Another interesting comment on all this online leftism stuff from Nick Beaudrot:
If you believe that the Internet left is basically the "professional proletariat"—that is, the well-educated middle- to upper-middle-class who enjoy good living standards but are unlikely to vault into the top tax bracket with the top lawyers, medical researchers, business executives, university professors, or successful startup founders, either because they value a sense of "doing good" in their work or because they figure the odds of striking the big time are low—then Sawicky is correct, and the downtrodden have not truly been empowered. Instead, what you have is something more like the Populist movement, where the well-to-do farmers of the Breadbasket mobilize the not-as-well-to do who worked for them by convincing them that the East Coast Establishment was keeping both classes down, via banking, railroad monopolies, and the bottle (no joke).
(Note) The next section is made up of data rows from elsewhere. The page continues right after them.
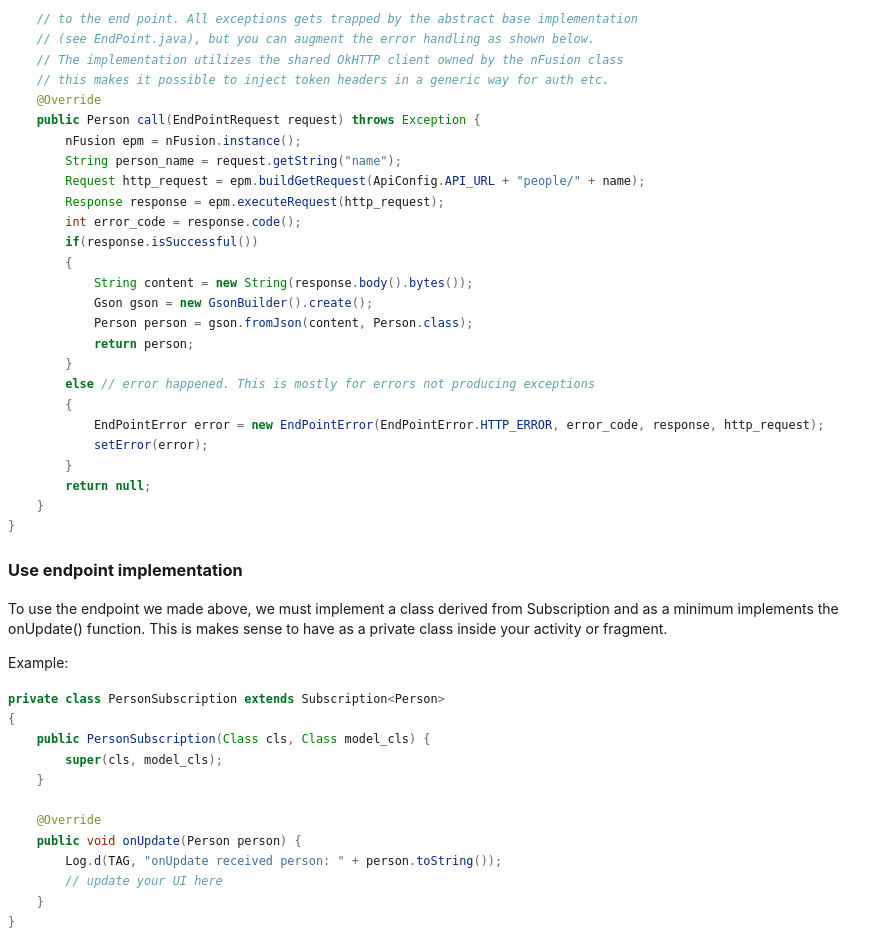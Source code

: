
 ```java
    // to the end point. All exceptions gets trapped by the abstract base implementation 
    // (see EndPoint.java), but you can augment the error handling as shown below.
    // The implementation utilizes the shared OkHTTP client owned by the nFusion class
    // this makes it possible to inject token headers in a generic way for auth etc.
    @Override
    public Person call(EndPointRequest request) throws Exception {
        nFusion epm = nFusion.instance();
        String person_name = request.getString("name");
        Request http_request = epm.buildGetRequest(ApiConfig.API_URL + "people/" + name);
        Response response = epm.executeRequest(http_request);
        int error_code = response.code();
        if(response.isSuccessful())
        {
            String content = new String(response.body().bytes());
            Gson gson = new GsonBuilder().create();
            Person person = gson.fromJson(content, Person.class);
            return person;
        }
        else // error happened. This is mostly for errors not producing exceptions
        {
            EndPointError error = new EndPointError(EndPointError.HTTP_ERROR, error_code, response, http_request);
            setError(error);
        }
        return null;
    }
}
```

### Use endpoint implementation
To use the endpoint we made above, we must implement a class derived from Subscription and as a minimum
implements the onUpdate() function. This is makes sense to have as a private class inside your activity or fragment.

Example:

```java
private class PersonSubscription extends Subscription<Person>
{
    public PersonSubscription(Class cls, Class model_cls) {
        super(cls, model_cls);
    }

    @Override
    public void onUpdate(Person person) {
        Log.d(TAG, "onUpdate received person: " + person.toString());
        // update your UI here
    }
}
```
My sense is that the professional proletariat is a fairly accurate description of the netroots' directorial class (Kos was a software programmer, Atrios an economist, Kevin Drum a tech guy of some sort, Stoller a Harvard grad, Marshall a political journalist, Hamsher hails from Hollywood, etc), but it doesn't dominate their interests entirely. In other words, while you will see a an arguably outsized amount of attention accrue to, say, net neutrality, the minimum wage also merits vigorous advocacy and attention, despite the fact that few of these folks will actually benefit from it.
One reason you see so much attention to health care, by the way, is that our system penalizes self-employed white collar workers rather heavily, and so all manner of freelance writers and self-employed political consultants and so forth either are themselves uninsured, or know folks who are. It's a rare issue that's simultaneously viscerally felt by professionals and blue collar workers alike.